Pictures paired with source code
■ ■ ■ ■ ■

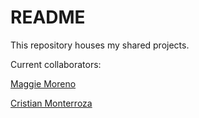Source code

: # README

This repository houses my shared projects.

Current collaborators:

[Maggie Moreno](https://github.com/missmaggiemo)

[Cristian Monterroza](https://github.com/rismay)

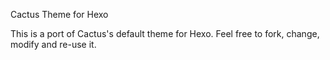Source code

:Cactus Theme for Hexo

This is a port of Cactus's default theme for Hexo. Feel free to fork, change, modify and re-use it.
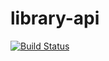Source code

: # library-api

[![Build Status](https://travis-ci.org/RobertoSouzaSilva/tddudemy.svg?branch=master)](https://travis-ci.org/RobertoSouzaSilva/tddudemy)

■ ■ ■ ■ ■

--- PROBLEM REQUIREMENTS ---
Without carrying over any pictures, retype the records above exactly.

--- THE COMPLETED TASK ---
Source code

: # README

This repository houses my shared projects.

Current collaborators:

[Maggie Moreno](https://github.com/missmaggiemo)

[Cristian Monterroza](https://github.com/rismay)

Source code

:Cactus Theme for Hexo

This is a port of Cactus's default theme for Hexo. Feel free to fork, change, modify and re-use it.
Source code

: # library-api

[![Build Status](https://travis-ci.org/RobertoSouzaSilva/tddudemy.svg?branch=master)](https://travis-ci.org/RobertoSouzaSilva/tddudemy)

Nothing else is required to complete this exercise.